Juno Awards launch on-demand judging system

The Juno Awards are going digital.

While the ceremonies are still months away, the Canadian music awards show is set to open its judging process next month. But unlike previous years, where artists had to physically ship a dozen CD copies for each category they wanted to compete for, Juno organizers have simplified the process for both musicians and judges by implementing a digital distribution system.

Using Toronto-based Yangaroo Inc.’s Digital Media Distribution System (DMDS), Juno judges will now be able to access all music and related promotional materials via a hosted Web application. Additionally, artists and record labels will only have to send three CD copies of their work to Juno organizers at the Canadian Academy of Recording Arts and Sciences (CARAS).

“The amount of physical work to gather all the CD submissions and sent them out to our 320 judges across Canada was tremendous,” Brenna Knought, manager of awards and special events at CARAS, said. “To give you an idea, we had a processing firm handling over 13,000 CD submissions.”

“It’s becoming a more digital world and people just aren’t producing as many CDs as they were before, so this really is a natural progression for us,” she added.

Once the system goes live later this month, CARAS staff members will begin to upload songs and albums to Yangaroo’s servers. Using DMDS, organizers will indicate which judges will be given access to which content. Judges will then be allowed to download the tracks, upload them to an iPod, and record their Juno selections directly on the system.

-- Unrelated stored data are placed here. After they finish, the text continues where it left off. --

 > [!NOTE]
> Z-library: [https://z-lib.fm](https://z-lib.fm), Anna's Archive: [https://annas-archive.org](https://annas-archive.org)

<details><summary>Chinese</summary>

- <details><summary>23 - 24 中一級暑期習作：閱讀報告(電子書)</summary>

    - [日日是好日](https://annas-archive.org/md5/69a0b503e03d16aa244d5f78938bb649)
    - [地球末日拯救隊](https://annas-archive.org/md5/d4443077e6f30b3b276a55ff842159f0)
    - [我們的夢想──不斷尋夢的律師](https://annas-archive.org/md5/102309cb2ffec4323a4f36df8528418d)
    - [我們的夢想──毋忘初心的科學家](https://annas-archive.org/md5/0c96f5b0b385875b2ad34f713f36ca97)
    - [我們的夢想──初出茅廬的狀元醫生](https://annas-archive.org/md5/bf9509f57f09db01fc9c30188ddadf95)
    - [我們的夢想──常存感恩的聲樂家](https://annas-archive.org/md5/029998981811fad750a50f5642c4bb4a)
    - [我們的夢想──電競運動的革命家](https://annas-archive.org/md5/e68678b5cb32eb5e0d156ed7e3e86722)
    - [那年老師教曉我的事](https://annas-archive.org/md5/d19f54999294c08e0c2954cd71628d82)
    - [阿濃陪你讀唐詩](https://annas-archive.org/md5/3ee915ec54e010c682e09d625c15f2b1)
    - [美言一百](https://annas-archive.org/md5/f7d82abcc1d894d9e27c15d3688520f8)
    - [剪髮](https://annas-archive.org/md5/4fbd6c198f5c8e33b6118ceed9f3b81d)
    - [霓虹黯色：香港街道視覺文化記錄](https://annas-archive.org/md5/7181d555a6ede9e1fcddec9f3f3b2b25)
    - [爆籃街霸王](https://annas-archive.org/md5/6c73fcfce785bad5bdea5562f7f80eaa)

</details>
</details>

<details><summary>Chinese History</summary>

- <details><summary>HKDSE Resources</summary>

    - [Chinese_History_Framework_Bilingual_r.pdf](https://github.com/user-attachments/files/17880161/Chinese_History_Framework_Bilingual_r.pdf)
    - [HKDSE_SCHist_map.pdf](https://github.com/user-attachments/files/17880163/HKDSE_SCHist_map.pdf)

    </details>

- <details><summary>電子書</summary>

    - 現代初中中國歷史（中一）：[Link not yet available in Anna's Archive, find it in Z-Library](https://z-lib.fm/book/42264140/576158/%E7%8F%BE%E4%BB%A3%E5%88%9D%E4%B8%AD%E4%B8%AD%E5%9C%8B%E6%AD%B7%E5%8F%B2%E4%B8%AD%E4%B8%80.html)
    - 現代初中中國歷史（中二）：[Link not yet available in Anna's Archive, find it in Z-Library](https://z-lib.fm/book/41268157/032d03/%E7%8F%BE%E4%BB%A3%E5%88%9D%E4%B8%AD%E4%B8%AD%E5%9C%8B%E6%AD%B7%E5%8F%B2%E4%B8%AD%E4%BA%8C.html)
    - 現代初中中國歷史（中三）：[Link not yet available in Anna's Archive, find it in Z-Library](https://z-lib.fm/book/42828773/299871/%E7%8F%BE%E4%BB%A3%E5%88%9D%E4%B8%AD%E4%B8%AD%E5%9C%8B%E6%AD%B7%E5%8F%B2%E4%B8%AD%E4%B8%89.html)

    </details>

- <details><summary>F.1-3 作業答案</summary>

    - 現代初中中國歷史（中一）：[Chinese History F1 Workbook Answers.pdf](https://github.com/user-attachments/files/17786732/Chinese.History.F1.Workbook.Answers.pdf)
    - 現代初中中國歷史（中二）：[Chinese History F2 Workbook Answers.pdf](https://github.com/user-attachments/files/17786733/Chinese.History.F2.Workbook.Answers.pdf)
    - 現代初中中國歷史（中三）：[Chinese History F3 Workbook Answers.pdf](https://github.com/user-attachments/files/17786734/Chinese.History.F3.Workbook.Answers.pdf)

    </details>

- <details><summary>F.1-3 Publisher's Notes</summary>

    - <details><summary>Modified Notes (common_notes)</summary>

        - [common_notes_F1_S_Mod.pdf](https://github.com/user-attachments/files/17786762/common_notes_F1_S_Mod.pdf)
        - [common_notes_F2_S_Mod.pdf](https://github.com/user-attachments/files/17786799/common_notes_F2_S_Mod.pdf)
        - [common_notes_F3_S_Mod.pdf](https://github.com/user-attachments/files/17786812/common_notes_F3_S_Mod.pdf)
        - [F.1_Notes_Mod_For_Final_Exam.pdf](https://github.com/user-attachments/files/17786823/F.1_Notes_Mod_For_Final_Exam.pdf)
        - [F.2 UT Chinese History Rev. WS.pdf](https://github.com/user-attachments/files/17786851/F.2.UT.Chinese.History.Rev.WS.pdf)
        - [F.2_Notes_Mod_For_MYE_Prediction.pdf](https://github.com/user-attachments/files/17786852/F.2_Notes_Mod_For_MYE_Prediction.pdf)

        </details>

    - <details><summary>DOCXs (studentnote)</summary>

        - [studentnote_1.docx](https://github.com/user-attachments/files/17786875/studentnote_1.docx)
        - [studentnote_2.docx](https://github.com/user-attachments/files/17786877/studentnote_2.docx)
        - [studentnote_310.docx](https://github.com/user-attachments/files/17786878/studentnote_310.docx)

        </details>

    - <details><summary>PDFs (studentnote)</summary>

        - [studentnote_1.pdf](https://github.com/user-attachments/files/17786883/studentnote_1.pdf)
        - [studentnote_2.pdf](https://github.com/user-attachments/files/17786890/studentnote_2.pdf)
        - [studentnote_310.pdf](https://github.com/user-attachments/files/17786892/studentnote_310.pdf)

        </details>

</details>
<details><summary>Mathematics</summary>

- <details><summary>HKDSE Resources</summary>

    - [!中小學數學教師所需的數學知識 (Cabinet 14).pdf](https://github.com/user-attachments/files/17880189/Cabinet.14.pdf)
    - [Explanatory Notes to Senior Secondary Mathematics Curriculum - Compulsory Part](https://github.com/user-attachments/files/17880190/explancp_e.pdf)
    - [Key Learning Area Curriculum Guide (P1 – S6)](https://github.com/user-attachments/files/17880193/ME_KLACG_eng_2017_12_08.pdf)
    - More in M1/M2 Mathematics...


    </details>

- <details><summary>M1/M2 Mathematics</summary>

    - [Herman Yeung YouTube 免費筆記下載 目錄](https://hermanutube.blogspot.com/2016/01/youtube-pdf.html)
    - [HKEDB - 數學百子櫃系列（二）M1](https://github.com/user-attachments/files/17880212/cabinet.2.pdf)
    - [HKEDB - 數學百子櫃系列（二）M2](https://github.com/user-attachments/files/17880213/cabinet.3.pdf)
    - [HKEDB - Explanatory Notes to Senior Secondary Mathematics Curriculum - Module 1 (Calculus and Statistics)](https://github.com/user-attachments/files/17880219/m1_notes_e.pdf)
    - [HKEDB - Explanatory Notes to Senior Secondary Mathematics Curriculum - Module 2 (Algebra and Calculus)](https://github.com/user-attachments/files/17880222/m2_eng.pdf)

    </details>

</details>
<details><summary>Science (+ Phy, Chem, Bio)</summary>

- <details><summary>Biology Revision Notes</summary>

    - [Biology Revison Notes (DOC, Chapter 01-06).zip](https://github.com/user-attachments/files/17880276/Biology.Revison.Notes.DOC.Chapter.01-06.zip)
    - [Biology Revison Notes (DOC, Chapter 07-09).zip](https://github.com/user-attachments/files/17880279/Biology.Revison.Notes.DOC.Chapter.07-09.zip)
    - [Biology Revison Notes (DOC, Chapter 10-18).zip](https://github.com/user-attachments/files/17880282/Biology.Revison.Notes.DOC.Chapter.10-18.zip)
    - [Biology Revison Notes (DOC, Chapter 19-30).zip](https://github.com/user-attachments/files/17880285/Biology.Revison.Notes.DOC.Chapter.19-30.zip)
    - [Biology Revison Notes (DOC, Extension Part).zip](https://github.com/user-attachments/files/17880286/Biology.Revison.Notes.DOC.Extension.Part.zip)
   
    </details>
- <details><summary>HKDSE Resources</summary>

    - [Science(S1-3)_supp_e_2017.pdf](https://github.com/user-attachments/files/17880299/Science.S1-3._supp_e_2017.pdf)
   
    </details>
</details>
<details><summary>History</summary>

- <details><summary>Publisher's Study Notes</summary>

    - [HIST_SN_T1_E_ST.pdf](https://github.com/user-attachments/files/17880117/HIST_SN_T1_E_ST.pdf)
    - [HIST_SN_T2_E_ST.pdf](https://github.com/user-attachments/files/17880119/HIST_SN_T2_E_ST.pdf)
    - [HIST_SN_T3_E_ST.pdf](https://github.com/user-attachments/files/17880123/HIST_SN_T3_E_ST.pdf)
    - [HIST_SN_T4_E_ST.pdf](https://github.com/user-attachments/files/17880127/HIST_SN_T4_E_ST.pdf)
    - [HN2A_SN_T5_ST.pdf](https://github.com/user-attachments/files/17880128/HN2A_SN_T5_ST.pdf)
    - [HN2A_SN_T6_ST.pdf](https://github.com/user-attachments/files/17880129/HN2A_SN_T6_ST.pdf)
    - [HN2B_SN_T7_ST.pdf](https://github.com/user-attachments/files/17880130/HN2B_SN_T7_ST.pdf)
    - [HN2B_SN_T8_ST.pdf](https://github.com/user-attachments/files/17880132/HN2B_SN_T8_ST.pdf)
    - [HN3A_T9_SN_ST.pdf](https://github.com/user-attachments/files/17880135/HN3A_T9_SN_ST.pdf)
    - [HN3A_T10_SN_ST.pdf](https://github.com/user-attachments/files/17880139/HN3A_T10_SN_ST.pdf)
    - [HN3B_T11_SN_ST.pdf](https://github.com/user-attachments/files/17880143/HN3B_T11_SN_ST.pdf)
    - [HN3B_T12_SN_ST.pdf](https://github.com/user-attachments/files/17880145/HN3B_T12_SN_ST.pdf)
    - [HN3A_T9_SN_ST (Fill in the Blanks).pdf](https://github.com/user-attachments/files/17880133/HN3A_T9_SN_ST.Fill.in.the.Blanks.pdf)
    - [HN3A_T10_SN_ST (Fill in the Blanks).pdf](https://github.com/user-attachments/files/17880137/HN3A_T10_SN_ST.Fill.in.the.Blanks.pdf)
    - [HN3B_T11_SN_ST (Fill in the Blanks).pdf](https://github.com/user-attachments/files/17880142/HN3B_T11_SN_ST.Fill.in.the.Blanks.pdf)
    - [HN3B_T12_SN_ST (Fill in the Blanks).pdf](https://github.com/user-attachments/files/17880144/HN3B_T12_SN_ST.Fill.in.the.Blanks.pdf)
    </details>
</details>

“It’s a matter of making things simpler for everyone,” Cliff Hunt, co-founder and COO at Yangaroo, said. “Plus it will save on all kinds of resources. CDs, as you know, are non-biodegradable.” The jet fuel needed deliver the submissions to judges across Canada was also a motivating factor for CARAS, he added.

Knought said that what set Yangaroo apart from the other providers CARAS had considered was its ability to secure and protect uploaded content. “They demonstrated a really high level of security with content encryption, watermarking and other measures to prevent file sharing,” she said. And along with protecting the music files, Yangaroo’s ability to host and stream full albums in CD quality was also a must, Knought said. “We like the idea to giving our judges the opportunity to listen to a full album in high quality to objectively make their decision,” she said.

Besides the costs savings for CARAS, Knought said that independent musicians – many of which make multiple Juno submissions each year – will greatly appreciate the new system.

“The biggest benefit really is from the submitters’ perspective,” she said. “They won’t have to send hundreds of CDs when making their submissions anymore.”

According to Yangaroo, the Junos will be the first major television awards show in the world to do all its judging via a digital system. The company also plans to roll out a video content distribution system, for music videos and television commercials, in the near future. The next Juno awards are in March 2009.